By Press Association

Former Sun editor Rebekah Brooks told a court the newspaper's coverage of boxer Frank Bruno's mental breakdown was a "terrible mistake".

The 45-year-old said she approved the tabloid's front page story featuring the headline "Bonkers Bruno Locked Up" about the sports star's health problems in 2003.

She told the hacking trial at the Old Bailey she only realised her "blind spot" when she returned home and was alerted by her then-husband Ross Kemp.

Brooks said: "I personally made lots of mistakes during my 10-12 years as a newspaper editor….Some of which I felt were big mistakes I have tried to address.

"The Sun had a good relationship with Frank Bruno. We did lots of interviews.

"He was a great character, very friendly to the media.

"This day I was involved in many, many meetings.

"I hadn't really got on top of what happened to Frank Bruno."

Brooks, of Churchill, Oxfordshire, said she was shown a proof version of the Sun's front page covering the story and gave her approval.

She went on: "I got home, put the proof down and Ross said, 'what is that?
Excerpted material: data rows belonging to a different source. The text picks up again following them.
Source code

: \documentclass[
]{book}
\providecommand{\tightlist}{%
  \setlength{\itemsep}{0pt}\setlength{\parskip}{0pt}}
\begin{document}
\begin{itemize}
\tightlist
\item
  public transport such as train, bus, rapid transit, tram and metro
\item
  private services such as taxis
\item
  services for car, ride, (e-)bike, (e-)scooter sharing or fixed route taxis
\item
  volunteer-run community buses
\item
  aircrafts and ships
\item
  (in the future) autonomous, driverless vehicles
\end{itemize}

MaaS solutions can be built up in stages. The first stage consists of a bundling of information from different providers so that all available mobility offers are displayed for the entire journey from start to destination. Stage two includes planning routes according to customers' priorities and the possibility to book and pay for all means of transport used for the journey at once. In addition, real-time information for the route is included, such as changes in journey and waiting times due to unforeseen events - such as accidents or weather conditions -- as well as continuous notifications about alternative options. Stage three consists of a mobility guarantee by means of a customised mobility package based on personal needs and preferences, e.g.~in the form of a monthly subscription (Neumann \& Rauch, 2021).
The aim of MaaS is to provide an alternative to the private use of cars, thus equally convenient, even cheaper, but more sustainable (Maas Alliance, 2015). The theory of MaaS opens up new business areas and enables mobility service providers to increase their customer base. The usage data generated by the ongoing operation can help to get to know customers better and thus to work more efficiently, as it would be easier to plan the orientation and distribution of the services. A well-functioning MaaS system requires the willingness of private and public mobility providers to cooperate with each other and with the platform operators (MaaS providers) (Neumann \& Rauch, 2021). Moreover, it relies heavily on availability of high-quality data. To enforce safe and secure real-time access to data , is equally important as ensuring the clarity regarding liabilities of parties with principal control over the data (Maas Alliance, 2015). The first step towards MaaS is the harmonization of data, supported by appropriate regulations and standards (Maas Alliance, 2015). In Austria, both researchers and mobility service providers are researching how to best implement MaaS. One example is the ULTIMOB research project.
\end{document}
What are you doing?'.

"Looking again it was a complete blind spot.

"Ross had seen the front page and questioned how brutal it was. It was a terrible mistake I made."

Brooks said the headline was changed but featured in 15,000 of the Sun's four million copies that day.

"He had not been well and we talked to him about it obviously," she said.

"We did everything we could to make up for this copy that had gone out and indeed we did make up for it I think.

"I wanted to show in this flash of speed you can miss something perfectly obviously wrong and this was one of my worst ones at the Sun."

Brooks, who denies conspiring to hack phones, conspiring to commit misconduct in public office and conspiring to cover up evidence to pervert the course of justice, took to the witness box today for her fifth day of evidence.

Under questioning from her lawyer Jonathan Laidlaw QC, Brooks was also asked about the Sun's coverage of the death of serial killer Harold Shipman in 2007 when it ran the headline "Ship Ship hooray!".

Wearing a navy blue and white patterned top and a blue pashmina draped around her shoulders, Brooks said it was in response to the home secretary at the time releasing a statement that he was opening a bottle of champagne to celebrate the news, but admitted the headline was in "bad taste".

The former News International chief executive also described the paper's response to former Labour MP Clare Short's campaign against Page Three as "cruel and harsh".

"It was just again too personal and just wrong," she said.

Brooks told jurors the paper went too far in the way it treated Sharon Shoesmith, the social services boss who lost her job over failures in relation to the death of Baby P.

She said: "In the furore and the passion or obsession if you like, we were trying to get this campaign and trying to get justice for Baby Peter, our attack on her was again probably too cruel and harsh and over the top."